## EXERCISE DESCRIPTION
The lines to print run from the top of the material below to the line with "Changes to the", inclusive; please copy them exactly, without pictures.

## INPUT DATA
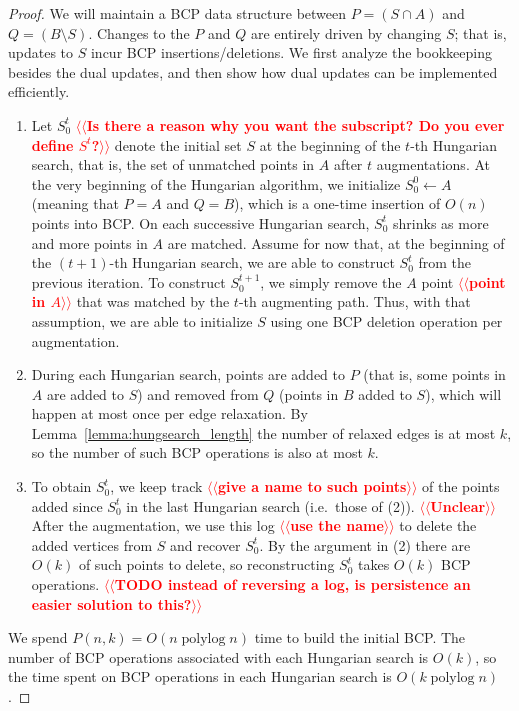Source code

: \documentclass[11pt]{article}
\makeatletter
\def\polylog{\mathop{\mathrm{polylog}}}
\theoremstyle{plain}
\numberwithin{figure}{section}
\def\n@te#1{\textsf{\boldmath \textbf{$\langle\!\langle$#1$\rangle\!\rangle$}}\leavevmode}
\def\note#1{\textcolor{red}{\n@te{#1}}}
\makeatother
\begin{document}
\begin{proof}
We will maintain a BCP data structure between $P = (S \cap A)$ and
$Q = (B \setminus S)$.
Changes to the $P$ and $Q$ are entirely driven by changing $S$; that is,
updates to $S$ incur BCP insertions/deletions.
We first analyze the bookkeeping besides the dual updates, and then
show how dual updates can be implemented efficiently.

\begin{enumerate}
\item Let $S^t_0$ \note{Is there a reason why you want the subscript?  Do you ever define $S^t$?} denote the initial set $S$ at the beginning of the
	$t$-th Hungarian search, that is, the set of unmatched points in $A$
	after $t$ augmentations.
	At the very beginning of the Hungarian algorithm, we initialize
	$S^0_0 \gets A$ (meaning that $P = A$ and $Q = B$), which is a
	one-time insertion of $O(n)$ points into BCP.
	On each successive Hungarian search, $S^t_0$ shrinks as more
	and more points in $A$ are matched.
	Assume for now that, at the beginning of the $(t+1)$-th
	Hungarian search, we are able to construct $S^t_0$ from the
	previous iteration.
	To construct $S^{t+1}_0$, we simply remove the $A$ point \note{point in $A$} that
	was matched by the $t$-th augmenting path.
	Thus, with that assumption, we are able to initialize $S$ using
	one BCP deletion operation per augmentation.

\item During each Hungarian search, points are added to $P$ (that is, some points in $A$ are
	added to $S$) and removed from $Q$ (points in $B$ added to $S$), which will happen at most once per edge relaxation.
	By Lemma~\ref{lemma:hungsearch_length} the number of relaxed
	edges is at most $k$, so the number of such BCP operations is
	also at most $k$.

\item To obtain $S^t_0$, we keep track \note{give a name to such points} of the
	points added since $S^t_0$ in the last Hungarian search
	(i.e.\ those of (2)). \note{Unclear}
	After the augmentation, we use this log \note{use the name} to delete the added
	vertices from $S$ and recover $S^t_0$.
	By the argument in (2) there are $O(k)$ of such points to
	delete, so reconstructing $S^t_0$ takes $O(k)$ BCP operations.
	\note{TODO instead of reversing a log, is persistence an easier solution to this?}
\end{enumerate}

We spend $P(n, k) = O(n \polylog n)$ time to build the initial BCP.
The number of BCP operations associated with each Hungarian search is
$O(k)$, so the time spent on BCP operations in each Hungarian search
is $O(k \polylog n)$.


\end{proof}
\end{document}
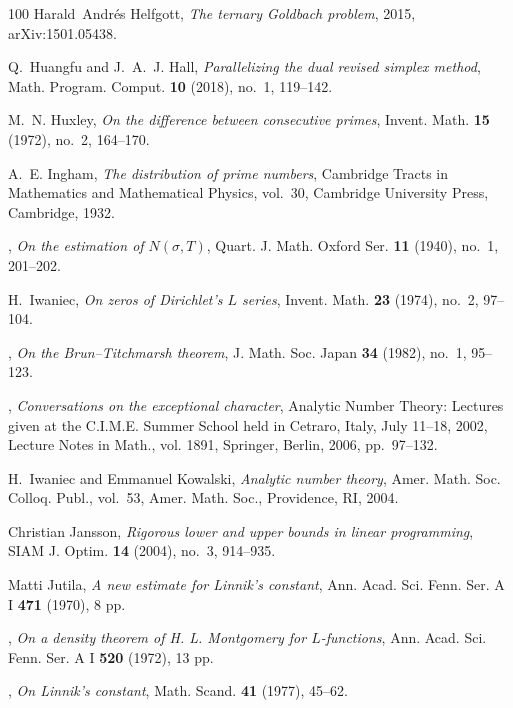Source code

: \documentclass[11pt]{amsart}
\numberwithin{equation}{section}
\theoremstyle{plain}
\theoremstyle{definition}
\theoremstyle{remark}
\newcommand{\1}{\mathbf{1}}
\begin{document}
\begin{thebibliography}{100}
Harald~Andr{\'e}s Helfgott, \emph{The ternary {G}oldbach problem}, 2015,
  arXiv:1501.05438.

Q.~Huangfu and J.~A.~J. Hall, \emph{Parallelizing the dual revised simplex
  method}, Math. Program. Comput. \textbf{10} (2018), no.~1, 119--142.

M.~N. Huxley, \emph{On the difference between consecutive primes}, Invent.
  Math. \textbf{15} (1972), no.~2, 164--170.

A.~E. Ingham, \emph{The distribution of prime numbers}, Cambridge Tracts in
  Mathematics and Mathematical Physics, vol.~30, Cambridge University Press,
  Cambridge, 1932.

\bysame, \emph{On the estimation of {$N(\sigma,T)$}}, Quart. J. Math. Oxford
  Ser. \textbf{11} (1940), no.~1, 201--202.

H.~Iwaniec, \emph{On zeros of {D}irichlet's {$L$} series}, Invent. Math.
  \textbf{23} (1974), no.~2, 97--104.

\bysame, \emph{On the {B}run--{T}itchmarsh theorem}, J. Math. Soc. Japan
  \textbf{34} (1982), no.~1, 95--123.

\bysame, \emph{Conversations on the exceptional character}, Analytic Number
  Theory: Lectures given at the {C.I.M.E.} Summer School held in Cetraro,
  Italy, July 11--18, 2002, Lecture Notes in Math., vol. 1891, Springer,
  Berlin, 2006, pp.~97--132.

H.~Iwaniec and Emmanuel Kowalski, \emph{Analytic number theory}, Amer. Math.
  Soc. Colloq. Publ., vol.~53, Amer. Math. Soc., Providence, RI, 2004.

Christian Jansson, \emph{Rigorous lower and upper bounds in linear
  programming}, SIAM J. Optim. \textbf{14} (2004), no.~3, 914--935.

Matti Jutila, \emph{A new estimate for {L}innik's constant}, Ann. Acad. Sci.
  Fenn. Ser. A I \textbf{471} (1970), 8 pp. 

\bysame, \emph{On a density theorem of {H}. {L}. {M}ontgomery for
  {$L$}-functions}, Ann. Acad. Sci. Fenn. Ser. A I \textbf{520} (1972), 13 pp.

\bysame, \emph{On {L}innik's constant}, Math. Scand. \textbf{41} (1977),
  45--62.


\end{thebibliography}
\end{document}
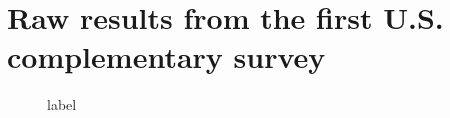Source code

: \section{Raw results from the first U.S. complementary survey}

\begin{figure}[h!]
    \caption{label}\label{fig:vars}
\end{figure}
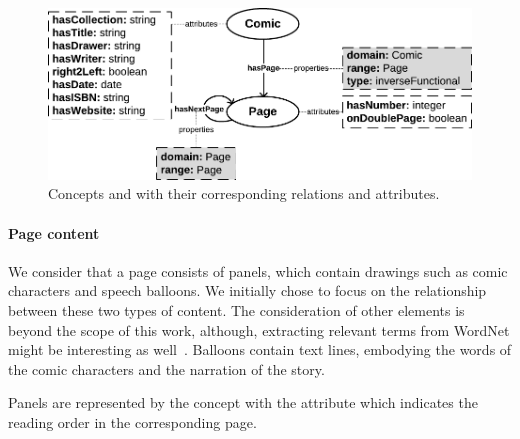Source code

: \begin{figure}[h!]
\begin{center}
\includegraphics[width=1\textwidth]{model_step1.pdf}
\caption[Initial comics model]{Concepts  and  with their corresponding relations and attributes.}
\label{fig:model_d_1}
\end{center}
\end{figure}

\paragraph{Page content} %
\label{par:page_content}

We consider that a page consists of panels, which contain drawings such as comic characters and speech balloons.
We initially chose to focus on the relationship between these two types of content.
The consideration of other elements is beyond the scope of this work, although, extracting relevant terms from WordNet might be interesting as well~\cite{Zinger05extracting}.
Balloons contain text lines, embodying the words of the comic characters and the narration of the story.

Panels are represented by the concept  with the attribute  which indicates the reading order in the corresponding page.

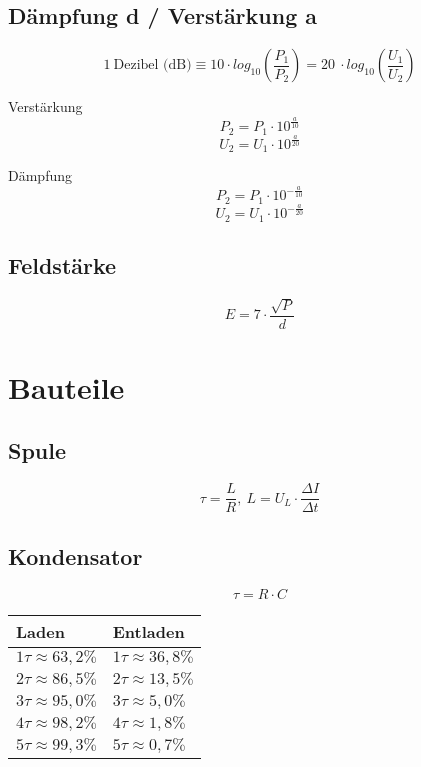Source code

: \documentclass[10pt,landscape]{scrartcl}
\begin{document}
\begin{multicols}{3}
\subsection*{Dämpfung d / Verstärkung a}

$$ 1~\textrm{Dezibel (dB)} \equiv 10 \cdot log_{10}\left(\frac{P_{1}}{P_{2}}\right) = 20~\cdot log_{10}\left(\frac{U_{1}}{U_{2}}\right) $$

\noindent
\parbox[b][6em][t]{.48\columnwidth}{
\center Verstärkung
$$ P_2 = P_1 \cdot 10^\frac{a}{10}$$
$$ U_2 = U_1 \cdot 10^\frac{a}{20} $$
}
\noindent
\parbox[b][6em][t]{.48\columnwidth}{
\center Dämpfung
$$ P_2 = P_1 \cdot 10^{-\frac{a}{10}}$$
$$ U_2 = U_1 \cdot 10^{-\frac{a}{20}} $$
}

\subsection*{Feldstärke}

$$ E = 7 \cdot \frac{\sqrt{P}}{d} $$

\section{Bauteile}

\subsection*{Spule}

$$ \tau = \frac{L}{R},\ L = U_L \cdot \frac{\Delta I}{\Delta t} $$

\noindent
{}

\subsection*{Kondensator}

$$\tau = R\cdot C $$

\begin{center}
\begin{tabular}{|ll|}
\hline
Laden                   & Entladen \\
\hline
$1 \tau \approx 63,2\%$	& $1 \tau \approx 36,8\%$ \\
$2 \tau \approx 86,5\%$	& $2 \tau \approx 13,5\%$ \\
$3 \tau \approx 95,0\%$	& $3 \tau \approx 5,0\% $ \\
$4 \tau \approx 98,2\%$	& $4 \tau \approx 1,8\% $ \\
$5 \tau \approx 99,3\%$	& $5 \tau \approx 0,7\% $ \\
\hline
\end{tabular}
\end{center}


\end{multicols}
\end{document}
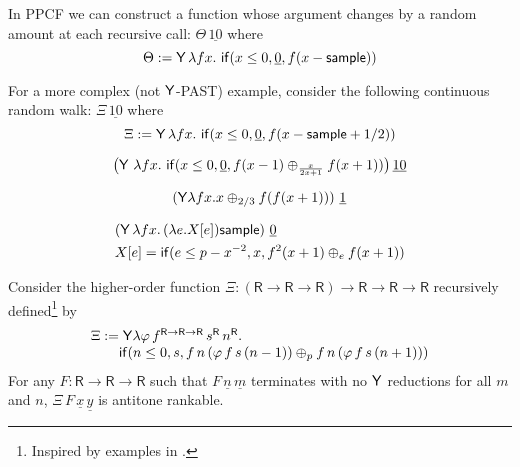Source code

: \begin{example}\label{ex:raven complex}
In PPCF we can construct a function whose argument changes by a random amount at each recursive call: $\Theta \, \underline{10}$ where
\[
\Theta := \mathsf{Y} \, \lambda f x .\ \mathsf{if}(x \leq 0, \underline 0, f(x - \mathsf{sample}))
\]

For a more complex (not $\mathsf{Y}$-PAST) example, consider the following continuous random walk: $\Xi \, \underline{10}$ where
\[
\Xi := \mathsf{Y} \, \lambda f x .\ \mathsf{if}(x \leq 0, \underline 0, f(x - \mathsf{sample} + 1/2)) 
\]
\end{example}

\begin{example}
\label{ex:Fair-in-the-limit random walk}\cite[\S 5.3]{DBLP:journals/pacmpl/McIverMKK18}
\[
\big
(\tY\ \lambda f x .\ 
\tif{x \leq 0}{\underline 0}{f(x - 1) \oplus_{\frac{x}{2x+1}} f(x + 1)} \big)
\, \underline{10}
\]
\end{example}

\begin{example}
\label{ex:non-affine recursion easy}
\[
(\mathsf{Y} \lambda f x. x \oplus_{2/3} f (f (x + 1)))\ \underline 1
\]
\end{example}

\begin{example}
\label{ex:non-affine continuous}
\begin{align*}
& (\mathsf{Y}\, \lambda f x.\, (\lambda e. X[e]) \mathsf{sample})\ \underline 0 \\
& X[e] = \mathsf{if}(e \leq p - x^{-2}, x, f^2(x+1) \oplus_e f(x+1))
\end{align*}
\end{example}

\begin{example} \label{ex:higher-order recursion}
Consider the higher-order function
$\Xi : (\textsf{R} \to \textsf{R} \to \textsf{R}) \to \textsf{R} \to \textsf{R} \to \textsf{R}$
recursively defined\footnote{Inspired by examples in \cite{DBLP:journals/pacmpl/BurnOR18,DBLP:conf/lics/OngW19}.} by
\[
\begin{array}{l}
\Xi := \mathsf{Y} \lambda \varphi \, f^{\textsf{R} \to \textsf{R} \to \textsf{R}} \, s^\textsf{R} \, n^\textsf{R} . \\
\qquad\mathsf{if}(n \leq 0, s, 
f \, n \, (\varphi \, f \, s \, (n - 1))
\oplus_p
f \, n \, (\varphi \, f \, s \, (n + 1))
)
\end{array}
\]
For any $F : \textsf{R} \to \textsf{R} \to \textsf{R}$ such that $F\, \underline n\, \underline m$ terminates with no $\mathsf{Y}$ reductions for all $m$ and $n$, $\Xi\, F\, \underline x\, \underline y$ is antitone rankable.
\end{example}

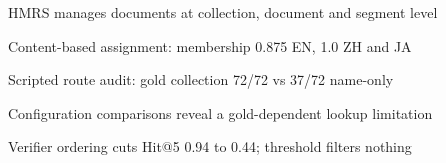 \begin{highlights}
\item HMRS manages documents at collection, document and segment level
\item Content-based assignment: membership 0.875 EN, 1.0 ZH and JA
\item Scripted route audit: gold collection 72/72 vs 37/72 name-only
\item Configuration comparisons reveal a gold-dependent lookup limitation
\item Verifier ordering cuts Hit@5 0.94 to 0.44; threshold filters nothing
\end{highlights}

## WRITTEN REPLY
Source code

: \documentclass[11pt]{article}
\makeatletter
\def\polylog{\mathop{\mathrm{polylog}}}
\theoremstyle{plain}
\numberwithin{figure}{section}
\def\n@te#1{\textsf{\boldmath \textbf{$\langle\!\langle$#1$\rangle\!\rangle$}}\leavevmode}
\def\note#1{\textcolor{red}{\n@te{#1}}}
\makeatother
\begin{document}
\begin{proof}
We will maintain a BCP data structure between $P = (S \cap A)$ and
$Q = (B \setminus S)$.
Changes to the $P$ and $Q$ are entirely driven by changing $S$; that is,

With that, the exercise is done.